--- Exercise instructions ---
Return each line of the records below that contains the word "textcolor".

----- Supplied information -----

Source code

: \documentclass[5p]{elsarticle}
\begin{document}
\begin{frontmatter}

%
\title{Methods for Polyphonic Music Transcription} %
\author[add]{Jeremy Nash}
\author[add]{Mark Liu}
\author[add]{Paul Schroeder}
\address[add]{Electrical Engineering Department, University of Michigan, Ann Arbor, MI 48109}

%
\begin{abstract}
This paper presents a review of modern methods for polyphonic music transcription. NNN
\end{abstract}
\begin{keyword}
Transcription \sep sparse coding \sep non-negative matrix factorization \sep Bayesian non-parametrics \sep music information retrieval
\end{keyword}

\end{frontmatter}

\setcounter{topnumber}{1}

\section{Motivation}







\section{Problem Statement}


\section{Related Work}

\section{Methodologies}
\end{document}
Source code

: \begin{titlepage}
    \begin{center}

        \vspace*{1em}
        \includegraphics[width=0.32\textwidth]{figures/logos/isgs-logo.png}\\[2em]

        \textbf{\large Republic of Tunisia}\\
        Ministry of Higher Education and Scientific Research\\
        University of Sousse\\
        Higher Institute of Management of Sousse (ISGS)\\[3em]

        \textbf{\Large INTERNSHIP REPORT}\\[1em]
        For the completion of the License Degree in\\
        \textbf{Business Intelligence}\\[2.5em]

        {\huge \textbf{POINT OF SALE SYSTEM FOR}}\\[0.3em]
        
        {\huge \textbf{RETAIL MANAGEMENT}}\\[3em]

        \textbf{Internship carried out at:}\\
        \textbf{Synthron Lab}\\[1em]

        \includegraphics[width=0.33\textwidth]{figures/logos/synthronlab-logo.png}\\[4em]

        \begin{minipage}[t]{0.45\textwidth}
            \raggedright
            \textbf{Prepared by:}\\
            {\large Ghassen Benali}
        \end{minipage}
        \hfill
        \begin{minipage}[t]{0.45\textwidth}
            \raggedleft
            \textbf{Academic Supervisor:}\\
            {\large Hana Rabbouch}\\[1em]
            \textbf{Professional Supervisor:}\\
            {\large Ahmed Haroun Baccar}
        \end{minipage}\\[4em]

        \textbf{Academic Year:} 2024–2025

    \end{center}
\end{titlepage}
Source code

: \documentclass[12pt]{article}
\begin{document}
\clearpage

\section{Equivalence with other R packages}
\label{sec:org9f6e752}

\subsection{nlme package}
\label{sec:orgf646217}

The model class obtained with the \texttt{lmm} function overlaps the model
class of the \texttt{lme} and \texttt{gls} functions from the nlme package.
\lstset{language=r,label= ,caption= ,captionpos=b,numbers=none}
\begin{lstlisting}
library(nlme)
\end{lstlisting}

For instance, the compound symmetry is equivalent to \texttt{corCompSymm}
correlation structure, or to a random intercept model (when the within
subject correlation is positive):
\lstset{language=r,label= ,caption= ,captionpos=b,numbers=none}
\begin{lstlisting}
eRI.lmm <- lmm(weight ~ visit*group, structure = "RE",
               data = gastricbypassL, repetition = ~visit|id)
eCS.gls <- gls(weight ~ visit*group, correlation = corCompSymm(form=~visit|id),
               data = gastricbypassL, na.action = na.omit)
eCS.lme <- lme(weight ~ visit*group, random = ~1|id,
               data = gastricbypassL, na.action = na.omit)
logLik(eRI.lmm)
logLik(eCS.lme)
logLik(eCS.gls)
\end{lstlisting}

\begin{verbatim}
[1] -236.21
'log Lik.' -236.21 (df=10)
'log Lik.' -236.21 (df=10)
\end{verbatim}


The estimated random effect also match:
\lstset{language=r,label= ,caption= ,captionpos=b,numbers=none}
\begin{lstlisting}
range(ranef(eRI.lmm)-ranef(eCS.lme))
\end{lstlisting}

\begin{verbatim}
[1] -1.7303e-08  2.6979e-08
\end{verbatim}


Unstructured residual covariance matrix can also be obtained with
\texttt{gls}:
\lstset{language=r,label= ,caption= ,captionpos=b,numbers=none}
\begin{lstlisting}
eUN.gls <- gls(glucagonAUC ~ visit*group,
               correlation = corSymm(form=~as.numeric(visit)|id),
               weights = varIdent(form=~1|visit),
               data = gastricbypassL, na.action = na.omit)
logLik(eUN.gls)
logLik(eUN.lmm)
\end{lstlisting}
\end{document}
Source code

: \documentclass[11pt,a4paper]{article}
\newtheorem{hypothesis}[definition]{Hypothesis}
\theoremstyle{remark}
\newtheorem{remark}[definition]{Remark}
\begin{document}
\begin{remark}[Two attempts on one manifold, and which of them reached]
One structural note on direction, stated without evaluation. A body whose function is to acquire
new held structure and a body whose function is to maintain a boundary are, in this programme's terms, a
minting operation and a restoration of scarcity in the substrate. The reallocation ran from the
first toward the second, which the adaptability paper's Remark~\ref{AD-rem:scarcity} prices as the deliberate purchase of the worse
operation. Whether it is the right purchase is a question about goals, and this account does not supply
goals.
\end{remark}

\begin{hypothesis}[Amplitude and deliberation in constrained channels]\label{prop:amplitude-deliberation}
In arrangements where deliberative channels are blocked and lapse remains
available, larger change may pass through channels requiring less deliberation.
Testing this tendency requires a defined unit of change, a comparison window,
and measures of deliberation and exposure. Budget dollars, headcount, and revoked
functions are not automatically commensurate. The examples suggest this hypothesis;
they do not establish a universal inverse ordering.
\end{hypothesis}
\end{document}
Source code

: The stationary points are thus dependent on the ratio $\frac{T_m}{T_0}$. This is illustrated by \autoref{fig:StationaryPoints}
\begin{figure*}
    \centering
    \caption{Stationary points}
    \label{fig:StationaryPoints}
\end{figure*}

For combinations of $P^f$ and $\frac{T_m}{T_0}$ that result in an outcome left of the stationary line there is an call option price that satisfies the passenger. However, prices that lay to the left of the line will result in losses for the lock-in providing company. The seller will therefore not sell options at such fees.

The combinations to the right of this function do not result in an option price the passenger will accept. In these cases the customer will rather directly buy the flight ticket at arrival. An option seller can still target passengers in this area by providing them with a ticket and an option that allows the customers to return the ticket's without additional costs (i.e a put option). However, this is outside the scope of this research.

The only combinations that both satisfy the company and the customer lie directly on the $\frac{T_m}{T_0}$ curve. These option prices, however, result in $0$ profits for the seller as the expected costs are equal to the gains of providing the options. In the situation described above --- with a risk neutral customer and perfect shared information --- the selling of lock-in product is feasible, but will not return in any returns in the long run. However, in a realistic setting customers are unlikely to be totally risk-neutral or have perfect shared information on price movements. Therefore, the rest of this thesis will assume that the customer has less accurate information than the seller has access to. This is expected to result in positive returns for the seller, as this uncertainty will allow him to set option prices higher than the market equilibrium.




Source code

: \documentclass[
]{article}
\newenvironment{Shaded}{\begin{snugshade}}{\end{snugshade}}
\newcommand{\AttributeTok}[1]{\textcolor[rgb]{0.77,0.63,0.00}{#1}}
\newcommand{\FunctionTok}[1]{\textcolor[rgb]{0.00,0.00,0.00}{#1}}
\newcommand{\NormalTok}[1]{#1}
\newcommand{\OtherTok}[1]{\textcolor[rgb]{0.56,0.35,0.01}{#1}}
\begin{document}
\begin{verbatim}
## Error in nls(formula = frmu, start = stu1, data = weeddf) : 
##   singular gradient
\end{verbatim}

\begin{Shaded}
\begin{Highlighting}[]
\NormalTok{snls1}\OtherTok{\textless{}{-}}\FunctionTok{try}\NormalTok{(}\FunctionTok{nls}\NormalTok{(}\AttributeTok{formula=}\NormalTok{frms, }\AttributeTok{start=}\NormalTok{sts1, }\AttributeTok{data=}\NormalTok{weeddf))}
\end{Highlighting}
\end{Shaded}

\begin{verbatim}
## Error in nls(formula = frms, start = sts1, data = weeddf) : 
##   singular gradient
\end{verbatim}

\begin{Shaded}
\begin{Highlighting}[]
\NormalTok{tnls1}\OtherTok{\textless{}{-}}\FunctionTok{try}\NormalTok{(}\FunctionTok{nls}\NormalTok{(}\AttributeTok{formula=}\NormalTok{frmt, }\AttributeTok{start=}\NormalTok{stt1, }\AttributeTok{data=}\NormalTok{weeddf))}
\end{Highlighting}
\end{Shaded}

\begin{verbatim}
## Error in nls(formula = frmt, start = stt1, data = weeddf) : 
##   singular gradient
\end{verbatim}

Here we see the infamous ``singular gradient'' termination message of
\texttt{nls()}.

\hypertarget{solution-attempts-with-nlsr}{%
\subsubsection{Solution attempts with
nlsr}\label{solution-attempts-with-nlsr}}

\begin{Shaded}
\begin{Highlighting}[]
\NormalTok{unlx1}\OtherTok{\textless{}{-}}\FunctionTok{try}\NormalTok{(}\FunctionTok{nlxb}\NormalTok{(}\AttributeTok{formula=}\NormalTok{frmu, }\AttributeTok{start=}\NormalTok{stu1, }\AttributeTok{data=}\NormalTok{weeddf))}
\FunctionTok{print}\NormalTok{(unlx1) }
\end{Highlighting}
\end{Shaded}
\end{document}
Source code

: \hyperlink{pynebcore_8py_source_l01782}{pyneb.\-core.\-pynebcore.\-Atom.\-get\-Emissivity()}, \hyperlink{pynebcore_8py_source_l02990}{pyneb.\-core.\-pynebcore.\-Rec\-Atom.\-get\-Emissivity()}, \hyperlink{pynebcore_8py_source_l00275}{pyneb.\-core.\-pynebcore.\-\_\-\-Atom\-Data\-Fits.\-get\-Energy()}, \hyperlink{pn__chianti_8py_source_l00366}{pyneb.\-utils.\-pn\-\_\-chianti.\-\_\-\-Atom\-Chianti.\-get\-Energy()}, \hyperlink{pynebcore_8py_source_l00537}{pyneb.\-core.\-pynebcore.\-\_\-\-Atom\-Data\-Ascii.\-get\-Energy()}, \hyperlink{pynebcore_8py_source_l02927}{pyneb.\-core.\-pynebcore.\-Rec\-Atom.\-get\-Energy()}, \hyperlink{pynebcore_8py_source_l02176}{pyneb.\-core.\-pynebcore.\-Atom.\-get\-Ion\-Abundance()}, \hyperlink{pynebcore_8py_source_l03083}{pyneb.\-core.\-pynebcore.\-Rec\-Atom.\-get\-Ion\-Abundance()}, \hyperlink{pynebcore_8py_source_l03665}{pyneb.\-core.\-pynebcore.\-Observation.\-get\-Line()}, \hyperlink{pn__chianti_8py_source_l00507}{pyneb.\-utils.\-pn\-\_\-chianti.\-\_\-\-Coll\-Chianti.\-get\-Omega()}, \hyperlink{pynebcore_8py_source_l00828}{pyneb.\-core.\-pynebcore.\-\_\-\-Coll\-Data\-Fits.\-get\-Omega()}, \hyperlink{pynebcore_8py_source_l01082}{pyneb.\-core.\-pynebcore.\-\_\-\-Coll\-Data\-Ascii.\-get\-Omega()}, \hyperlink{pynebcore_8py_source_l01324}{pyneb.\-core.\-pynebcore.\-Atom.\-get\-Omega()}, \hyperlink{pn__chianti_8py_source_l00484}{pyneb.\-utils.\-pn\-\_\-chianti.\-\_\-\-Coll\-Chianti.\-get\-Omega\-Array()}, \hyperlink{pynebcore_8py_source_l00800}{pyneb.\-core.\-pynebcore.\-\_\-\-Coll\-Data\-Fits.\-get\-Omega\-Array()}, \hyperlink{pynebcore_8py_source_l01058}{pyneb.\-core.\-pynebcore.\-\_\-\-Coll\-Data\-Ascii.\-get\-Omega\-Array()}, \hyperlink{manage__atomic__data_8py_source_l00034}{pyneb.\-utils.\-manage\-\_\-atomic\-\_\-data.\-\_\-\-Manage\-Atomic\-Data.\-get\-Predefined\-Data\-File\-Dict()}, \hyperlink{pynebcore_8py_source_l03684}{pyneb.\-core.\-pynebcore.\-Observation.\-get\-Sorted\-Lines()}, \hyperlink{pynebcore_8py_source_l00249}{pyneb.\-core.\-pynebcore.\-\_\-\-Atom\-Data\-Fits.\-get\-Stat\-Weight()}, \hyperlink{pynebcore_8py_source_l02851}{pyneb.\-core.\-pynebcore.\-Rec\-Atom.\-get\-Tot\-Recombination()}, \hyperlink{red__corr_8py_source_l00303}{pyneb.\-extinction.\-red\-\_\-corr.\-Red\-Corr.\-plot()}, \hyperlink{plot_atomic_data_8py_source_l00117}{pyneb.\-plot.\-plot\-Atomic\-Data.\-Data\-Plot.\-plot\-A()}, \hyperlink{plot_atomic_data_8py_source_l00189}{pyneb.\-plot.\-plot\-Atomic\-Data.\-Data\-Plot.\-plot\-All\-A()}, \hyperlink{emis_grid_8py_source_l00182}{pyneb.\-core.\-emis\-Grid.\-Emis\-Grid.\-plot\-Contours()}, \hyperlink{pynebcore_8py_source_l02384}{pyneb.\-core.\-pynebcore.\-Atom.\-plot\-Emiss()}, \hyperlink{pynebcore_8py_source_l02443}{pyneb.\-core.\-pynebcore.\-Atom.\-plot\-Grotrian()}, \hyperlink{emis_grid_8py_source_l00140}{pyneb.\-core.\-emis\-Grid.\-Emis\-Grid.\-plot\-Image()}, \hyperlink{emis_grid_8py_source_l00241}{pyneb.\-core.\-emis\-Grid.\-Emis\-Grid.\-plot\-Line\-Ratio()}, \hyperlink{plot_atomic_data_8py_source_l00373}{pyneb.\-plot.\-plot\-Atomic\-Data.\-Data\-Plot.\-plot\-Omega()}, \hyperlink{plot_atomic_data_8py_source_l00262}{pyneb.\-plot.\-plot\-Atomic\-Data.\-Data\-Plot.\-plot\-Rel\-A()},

-----

--- Answer box ---
\newcommand{\AttributeTok}[1]{\textcolor[rgb]{0.77,0.63,0.00}{#1}}
\newcommand{\FunctionTok}[1]{\textcolor[rgb]{0.00,0.00,0.00}{#1}}
\newcommand{\OtherTok}[1]{\textcolor[rgb]{0.56,0.35,0.01}{#1}}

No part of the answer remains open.